- _About this exercise_:
In the data below, how many lines contain the string "forEach"? Reply with the number only.

*** Begin section ***

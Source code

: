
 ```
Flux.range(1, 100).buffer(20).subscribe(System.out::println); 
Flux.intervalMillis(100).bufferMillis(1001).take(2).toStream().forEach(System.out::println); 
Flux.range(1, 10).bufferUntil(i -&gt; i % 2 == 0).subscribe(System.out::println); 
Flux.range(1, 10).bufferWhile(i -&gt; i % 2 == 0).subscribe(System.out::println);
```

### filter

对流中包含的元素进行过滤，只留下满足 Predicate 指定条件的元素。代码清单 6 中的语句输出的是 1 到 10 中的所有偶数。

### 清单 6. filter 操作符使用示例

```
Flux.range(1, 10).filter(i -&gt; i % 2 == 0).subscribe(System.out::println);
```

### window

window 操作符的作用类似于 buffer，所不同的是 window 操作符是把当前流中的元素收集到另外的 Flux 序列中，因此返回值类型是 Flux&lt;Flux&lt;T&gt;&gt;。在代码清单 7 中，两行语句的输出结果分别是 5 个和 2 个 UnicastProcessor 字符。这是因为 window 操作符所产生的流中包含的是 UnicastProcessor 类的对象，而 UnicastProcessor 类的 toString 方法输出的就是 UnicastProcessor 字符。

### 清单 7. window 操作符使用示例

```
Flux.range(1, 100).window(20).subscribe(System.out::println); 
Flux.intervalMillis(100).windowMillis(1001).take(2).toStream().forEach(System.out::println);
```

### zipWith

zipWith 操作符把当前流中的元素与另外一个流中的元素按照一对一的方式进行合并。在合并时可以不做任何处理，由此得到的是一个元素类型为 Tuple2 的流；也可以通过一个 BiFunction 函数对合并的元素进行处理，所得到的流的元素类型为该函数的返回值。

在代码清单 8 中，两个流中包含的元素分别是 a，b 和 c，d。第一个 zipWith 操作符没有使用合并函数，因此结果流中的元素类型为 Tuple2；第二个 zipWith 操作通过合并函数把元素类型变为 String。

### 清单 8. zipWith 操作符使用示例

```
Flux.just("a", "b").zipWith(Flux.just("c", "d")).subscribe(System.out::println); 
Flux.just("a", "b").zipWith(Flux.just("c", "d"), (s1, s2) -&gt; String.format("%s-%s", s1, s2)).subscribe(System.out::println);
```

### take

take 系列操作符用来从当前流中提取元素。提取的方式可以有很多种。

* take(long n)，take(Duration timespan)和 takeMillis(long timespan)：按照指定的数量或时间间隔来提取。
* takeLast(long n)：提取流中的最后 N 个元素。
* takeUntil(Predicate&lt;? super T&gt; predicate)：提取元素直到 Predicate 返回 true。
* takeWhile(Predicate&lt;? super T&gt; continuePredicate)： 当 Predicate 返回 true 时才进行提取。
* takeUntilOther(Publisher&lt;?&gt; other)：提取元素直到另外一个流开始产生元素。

*** End section ***
*** Begin section ***

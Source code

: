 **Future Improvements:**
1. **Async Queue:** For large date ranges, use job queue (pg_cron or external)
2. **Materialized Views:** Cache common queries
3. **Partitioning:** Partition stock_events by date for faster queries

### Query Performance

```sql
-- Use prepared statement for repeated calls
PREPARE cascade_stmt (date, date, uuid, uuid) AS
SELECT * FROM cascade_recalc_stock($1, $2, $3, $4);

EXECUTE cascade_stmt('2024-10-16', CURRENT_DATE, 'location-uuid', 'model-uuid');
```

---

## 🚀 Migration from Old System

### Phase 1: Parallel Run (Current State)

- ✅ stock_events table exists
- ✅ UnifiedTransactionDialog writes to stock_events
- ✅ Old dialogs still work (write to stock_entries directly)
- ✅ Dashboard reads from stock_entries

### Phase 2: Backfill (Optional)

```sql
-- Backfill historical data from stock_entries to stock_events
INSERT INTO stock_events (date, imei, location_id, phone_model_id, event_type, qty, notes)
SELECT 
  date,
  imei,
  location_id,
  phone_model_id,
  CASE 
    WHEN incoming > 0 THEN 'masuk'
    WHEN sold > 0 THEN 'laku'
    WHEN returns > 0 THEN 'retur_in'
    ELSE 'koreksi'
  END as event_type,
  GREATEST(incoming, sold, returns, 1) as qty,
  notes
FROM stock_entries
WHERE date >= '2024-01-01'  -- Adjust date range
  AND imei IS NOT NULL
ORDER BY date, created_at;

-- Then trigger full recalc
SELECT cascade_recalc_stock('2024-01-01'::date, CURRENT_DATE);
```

*** End section ***
*** Begin section ***

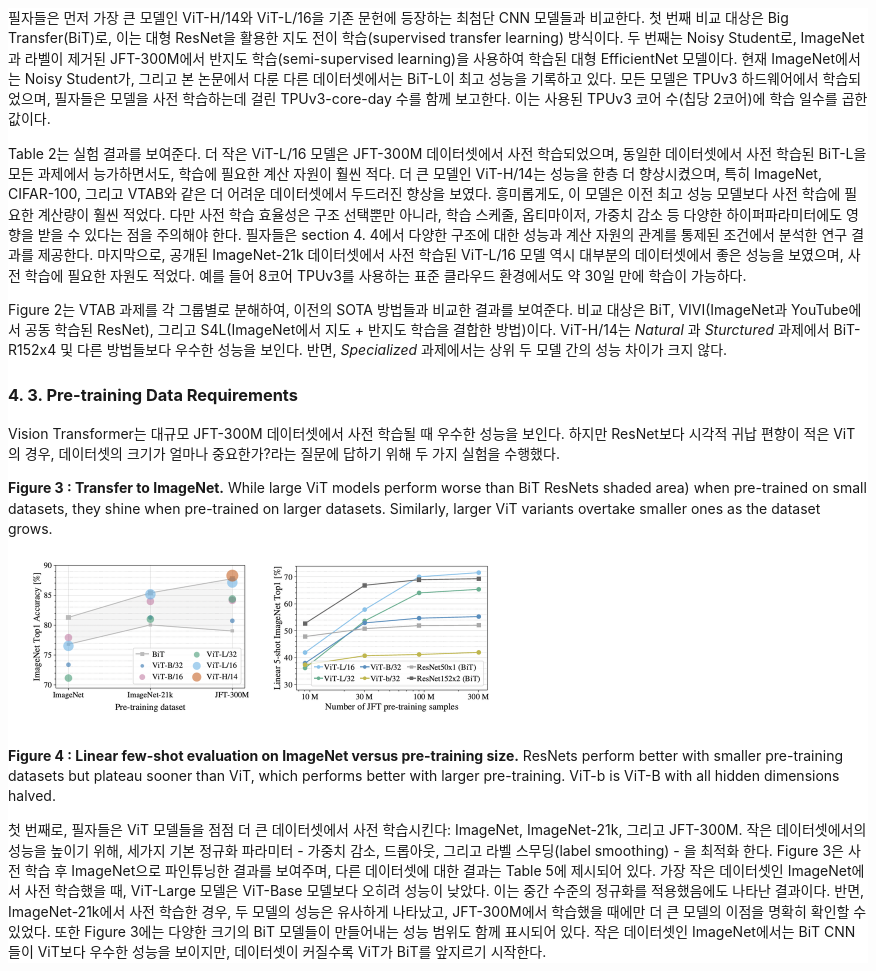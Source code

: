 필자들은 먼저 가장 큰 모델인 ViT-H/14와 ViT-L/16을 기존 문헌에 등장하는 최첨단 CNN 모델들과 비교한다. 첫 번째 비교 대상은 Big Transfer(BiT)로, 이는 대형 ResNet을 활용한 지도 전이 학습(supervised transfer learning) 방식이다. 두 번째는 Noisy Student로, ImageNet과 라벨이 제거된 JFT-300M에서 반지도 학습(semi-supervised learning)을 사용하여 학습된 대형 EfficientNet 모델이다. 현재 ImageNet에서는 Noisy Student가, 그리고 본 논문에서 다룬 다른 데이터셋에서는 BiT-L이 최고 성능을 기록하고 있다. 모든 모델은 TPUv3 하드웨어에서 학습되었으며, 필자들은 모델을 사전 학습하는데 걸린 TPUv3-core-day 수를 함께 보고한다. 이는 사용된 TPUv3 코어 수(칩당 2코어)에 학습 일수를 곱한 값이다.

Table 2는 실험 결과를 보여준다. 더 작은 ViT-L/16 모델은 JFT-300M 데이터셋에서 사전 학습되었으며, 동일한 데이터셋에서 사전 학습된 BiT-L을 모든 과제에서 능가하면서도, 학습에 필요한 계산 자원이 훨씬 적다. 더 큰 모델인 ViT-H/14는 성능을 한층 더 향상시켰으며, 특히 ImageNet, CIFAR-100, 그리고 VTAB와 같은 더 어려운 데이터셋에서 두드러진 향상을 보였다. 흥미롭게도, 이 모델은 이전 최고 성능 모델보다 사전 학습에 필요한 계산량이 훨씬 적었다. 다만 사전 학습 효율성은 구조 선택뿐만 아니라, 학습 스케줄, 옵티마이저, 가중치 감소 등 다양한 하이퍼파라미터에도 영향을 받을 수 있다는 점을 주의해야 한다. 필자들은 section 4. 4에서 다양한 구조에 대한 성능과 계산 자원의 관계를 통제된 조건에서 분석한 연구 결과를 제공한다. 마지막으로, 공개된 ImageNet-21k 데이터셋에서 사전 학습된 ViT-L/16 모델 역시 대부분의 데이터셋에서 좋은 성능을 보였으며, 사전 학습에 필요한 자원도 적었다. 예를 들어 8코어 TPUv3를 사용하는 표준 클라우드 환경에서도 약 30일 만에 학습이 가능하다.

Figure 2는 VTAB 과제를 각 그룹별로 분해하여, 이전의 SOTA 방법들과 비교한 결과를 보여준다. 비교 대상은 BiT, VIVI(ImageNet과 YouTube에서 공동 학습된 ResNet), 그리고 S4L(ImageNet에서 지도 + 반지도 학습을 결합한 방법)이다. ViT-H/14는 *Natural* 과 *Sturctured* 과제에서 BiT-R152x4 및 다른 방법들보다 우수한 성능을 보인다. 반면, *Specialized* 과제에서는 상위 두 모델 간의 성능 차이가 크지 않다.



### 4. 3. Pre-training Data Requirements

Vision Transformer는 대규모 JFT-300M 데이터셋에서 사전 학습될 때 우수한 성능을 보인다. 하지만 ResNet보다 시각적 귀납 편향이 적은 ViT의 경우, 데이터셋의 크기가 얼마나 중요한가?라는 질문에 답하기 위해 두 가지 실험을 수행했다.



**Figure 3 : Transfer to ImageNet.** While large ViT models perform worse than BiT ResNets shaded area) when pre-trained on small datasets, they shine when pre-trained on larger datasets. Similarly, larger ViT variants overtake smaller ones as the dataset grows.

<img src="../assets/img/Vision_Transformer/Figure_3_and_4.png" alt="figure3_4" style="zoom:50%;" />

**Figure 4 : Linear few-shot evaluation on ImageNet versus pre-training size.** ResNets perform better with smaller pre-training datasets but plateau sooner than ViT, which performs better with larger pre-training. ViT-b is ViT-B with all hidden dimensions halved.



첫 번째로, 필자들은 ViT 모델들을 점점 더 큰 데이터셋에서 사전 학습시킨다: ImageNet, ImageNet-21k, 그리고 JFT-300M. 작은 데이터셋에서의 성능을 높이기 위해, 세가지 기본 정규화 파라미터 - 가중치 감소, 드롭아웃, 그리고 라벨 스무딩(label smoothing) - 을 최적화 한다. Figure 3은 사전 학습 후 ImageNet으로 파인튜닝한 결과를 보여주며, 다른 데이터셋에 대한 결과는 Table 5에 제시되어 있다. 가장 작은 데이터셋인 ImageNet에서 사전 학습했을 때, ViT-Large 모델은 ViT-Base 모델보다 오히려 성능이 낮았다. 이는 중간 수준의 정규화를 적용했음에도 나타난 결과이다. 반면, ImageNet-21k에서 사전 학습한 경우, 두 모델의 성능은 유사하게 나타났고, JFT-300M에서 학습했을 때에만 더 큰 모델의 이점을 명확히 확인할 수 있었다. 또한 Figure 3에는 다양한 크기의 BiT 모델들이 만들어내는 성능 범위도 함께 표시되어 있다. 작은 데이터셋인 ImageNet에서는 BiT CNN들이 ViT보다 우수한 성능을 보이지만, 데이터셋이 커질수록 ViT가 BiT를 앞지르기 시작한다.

*** End section ***

- _Finished task_:
2